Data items
---------------
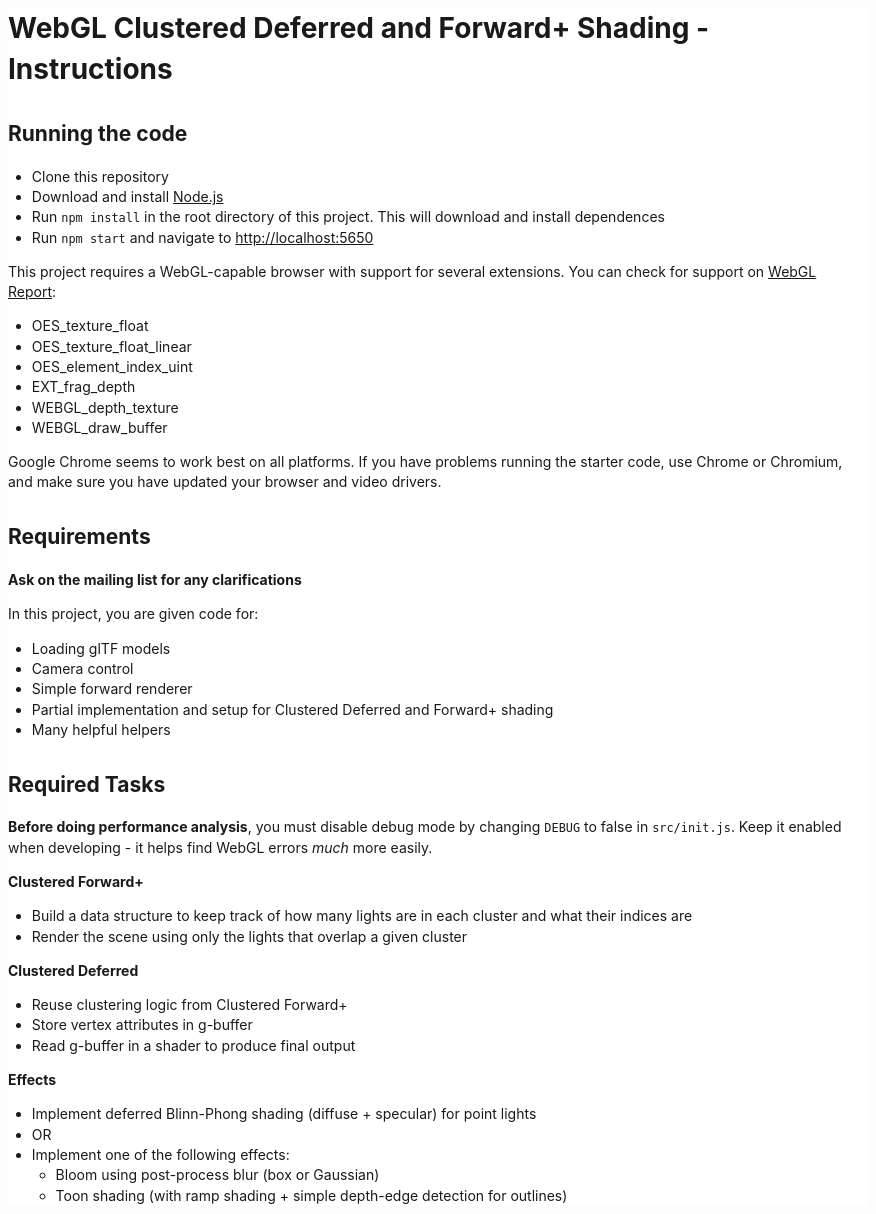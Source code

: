 WebGL Clustered Deferred and Forward+ Shading - Instructions
==========================================================

## Running the code

- Clone this repository
- Download and install [Node.js](https://nodejs.org/en/)
- Run `npm install` in the root directory of this project. This will download and install dependences
- Run `npm start` and navigate to [http://localhost:5650](http://localhost:5650)

This project requires a WebGL-capable browser with support for several extensions. You can check for support on [WebGL Report](http://webglreport.com/):
- OES_texture_float
- OES_texture_float_linear
- OES_element_index_uint
- EXT_frag_depth
- WEBGL_depth_texture
- WEBGL_draw_buffer

Google Chrome seems to work best on all platforms. If you have problems running the starter code, use Chrome or Chromium, and make sure you have updated your browser and video drivers.

## Requirements
**Ask on the mailing list for any clarifications**

In this project, you are given code for:
- Loading glTF models
- Camera control
- Simple forward renderer
- Partial implementation and setup for Clustered Deferred and Forward+ shading
- Many helpful helpers

## Required Tasks

**Before doing performance analysis**, you must disable debug mode by changing `DEBUG` to false in `src/init.js`. Keep it enabled when developing - it helps find WebGL errors *much* more easily.

**Clustered Forward+**
  - Build a data structure to keep track of how many lights are in each cluster and what their indices are
  - Render the scene using only the lights that overlap a given cluster

**Clustered Deferred**
  - Reuse clustering logic from Clustered Forward+
  - Store vertex attributes in g-buffer
  - Read g-buffer in a shader to produce final output

**Effects**
- Implement deferred Blinn-Phong shading (diffuse + specular) for point lights
- OR
- Implement one of the following effects:
  - Bloom using post-process blur (box or Gaussian)
  - Toon shading (with ramp shading + simple depth-edge detection for outlines)
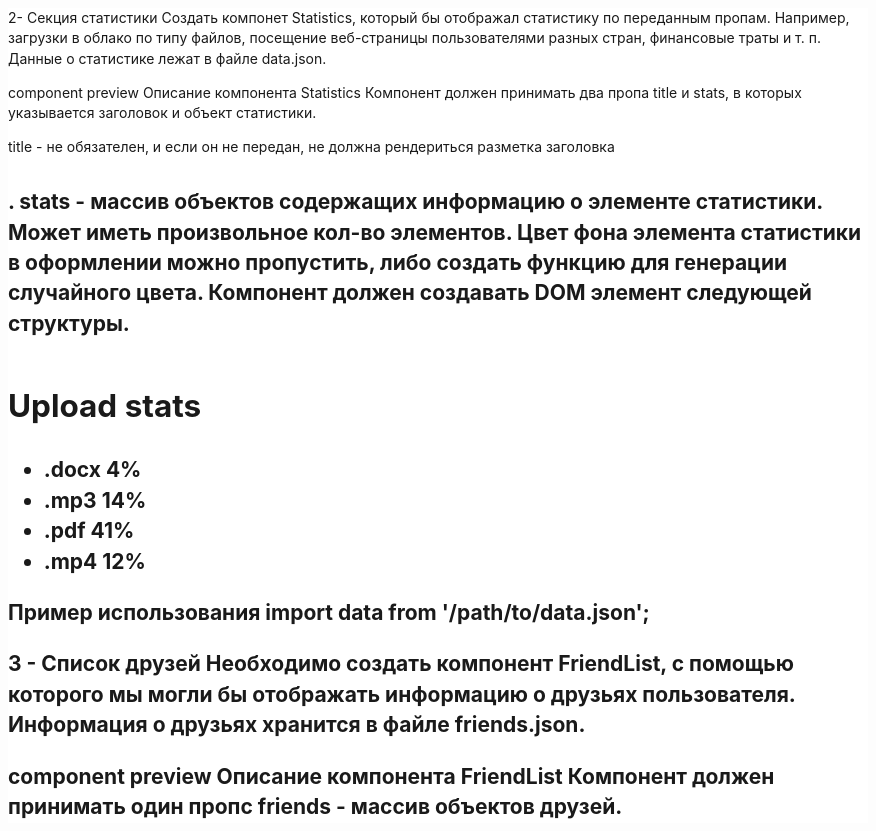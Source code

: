 <Profile
  username={user.username}
  tag={user.tag}
  location={user.location}
  avatar={user.avatar}
  stats={user.stats}
/>

2- Секция статистики Создать компонет Statistics, который бы отображал
статистику по переданным пропам. Например, загрузки в облако по типу файлов,
посещение веб-страницы пользователями разных стран, финансовые траты и т. п.
Данные о статистике лежат в файле data.json.

component preview Описание компонента Statistics Компонент должен принимать два
пропа title и stats, в которых указывается заголовок и объект статистики.

title - не обязателен, и если он не передан, не должна рендериться разметка
заголовка <h2>. stats - массив объектов содержащих информацию о элементе
статистики. Может иметь произвольное кол-во элементов. Цвет фона элемента
статистики в оформлении можно пропустить, либо создать функцию для генерации
случайного цвета. Компонент должен создавать DOM элемент следующей структуры.

<section class="statistics">
  <h2 class="title">Upload stats</h2>

  <ul class="stat-list">
    <li class="item">
      <span class="label">.docx</span>
      <span class="percentage">4%</span>
    </li>
    <li class="item">
      <span class="label">.mp3</span>
      <span class="percentage">14%</span>
    </li>
    <li class="item">
      <span class="label">.pdf</span>
      <span class="percentage">41%</span>
    </li>
    <li class="item">
      <span class="label">.mp4</span>
      <span class="percentage">12%</span>
    </li>
  </ul>
</section>

Пример использования import data from '/path/to/data.json';

<Statistics title="Upload stats" stats={data} />
<Statistics stats={data} />

3 - Список друзей Необходимо создать компонент FriendList, с помощью которого мы
могли бы отображать информацию о друзьях пользователя. Информация о друзьях
хранится в файле friends.json.

component preview Описание компонента FriendList Компонент должен принимать один
пропс friends - массив объектов друзей.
---------------
WORK TASK
Each line that includes the string "preview" should be copied from the data.

RESULT
component preview Описание компонента Statistics Компонент должен принимать два
component preview Описание компонента FriendList Компонент должен принимать один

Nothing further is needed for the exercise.